* WORK REQUEST
Please restate, word for word, the lines below that begin at the one with "(https://spins.fedoraproject.org/)." and end at the one with "## Reason for Using Fedora". Leave out all other lines.

(DATA IN THIS EXERCISE)

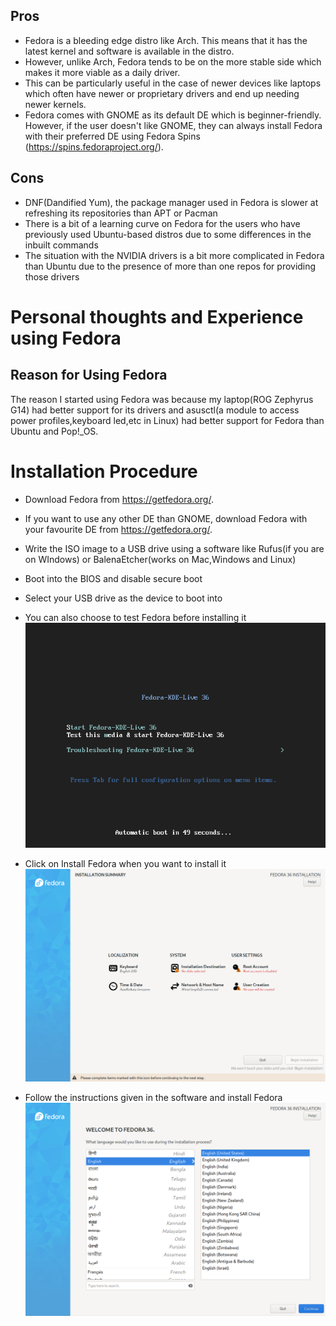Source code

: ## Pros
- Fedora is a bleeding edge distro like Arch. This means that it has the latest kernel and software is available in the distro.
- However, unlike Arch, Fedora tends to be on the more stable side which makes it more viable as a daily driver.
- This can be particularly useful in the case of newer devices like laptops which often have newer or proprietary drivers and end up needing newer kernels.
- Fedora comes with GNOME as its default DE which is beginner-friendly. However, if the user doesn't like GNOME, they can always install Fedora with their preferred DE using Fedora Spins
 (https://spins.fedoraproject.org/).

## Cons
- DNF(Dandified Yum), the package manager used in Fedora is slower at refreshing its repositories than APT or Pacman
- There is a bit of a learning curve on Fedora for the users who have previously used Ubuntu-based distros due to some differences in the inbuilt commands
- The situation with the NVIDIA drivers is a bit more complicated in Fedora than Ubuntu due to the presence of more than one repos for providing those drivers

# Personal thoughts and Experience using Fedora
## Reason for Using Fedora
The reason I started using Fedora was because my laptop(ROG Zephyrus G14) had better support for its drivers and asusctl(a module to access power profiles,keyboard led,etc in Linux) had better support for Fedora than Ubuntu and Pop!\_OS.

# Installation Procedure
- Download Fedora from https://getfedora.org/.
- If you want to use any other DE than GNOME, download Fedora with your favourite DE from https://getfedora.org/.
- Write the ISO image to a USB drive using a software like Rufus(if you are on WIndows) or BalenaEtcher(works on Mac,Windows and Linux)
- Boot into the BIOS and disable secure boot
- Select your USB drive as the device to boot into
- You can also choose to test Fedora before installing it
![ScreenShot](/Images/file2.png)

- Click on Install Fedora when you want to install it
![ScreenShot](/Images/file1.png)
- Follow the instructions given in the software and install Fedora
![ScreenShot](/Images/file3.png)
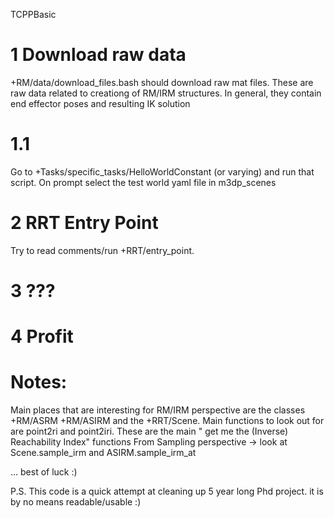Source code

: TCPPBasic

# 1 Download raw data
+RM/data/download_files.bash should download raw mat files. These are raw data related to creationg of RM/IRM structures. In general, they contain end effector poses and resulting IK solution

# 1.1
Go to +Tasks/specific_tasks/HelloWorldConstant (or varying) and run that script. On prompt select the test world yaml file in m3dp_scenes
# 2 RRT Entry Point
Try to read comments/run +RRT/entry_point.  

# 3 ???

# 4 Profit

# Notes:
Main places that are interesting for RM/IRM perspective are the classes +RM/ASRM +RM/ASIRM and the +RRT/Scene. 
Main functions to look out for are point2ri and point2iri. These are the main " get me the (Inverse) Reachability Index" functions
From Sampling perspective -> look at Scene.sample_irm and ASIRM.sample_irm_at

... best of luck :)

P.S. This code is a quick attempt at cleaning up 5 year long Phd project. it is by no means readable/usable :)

(End DATA IN THIS EXERCISE)

* PROBLEM SOLUTION
 (https://spins.fedoraproject.org/).

## Cons
- DNF(Dandified Yum), the package manager used in Fedora is slower at refreshing its repositories than APT or Pacman
- There is a bit of a learning curve on Fedora for the users who have previously used Ubuntu-based distros due to some differences in the inbuilt commands
- The situation with the NVIDIA drivers is a bit more complicated in Fedora than Ubuntu due to the presence of more than one repos for providing those drivers

# Personal thoughts and Experience using Fedora
## Reason for Using Fedora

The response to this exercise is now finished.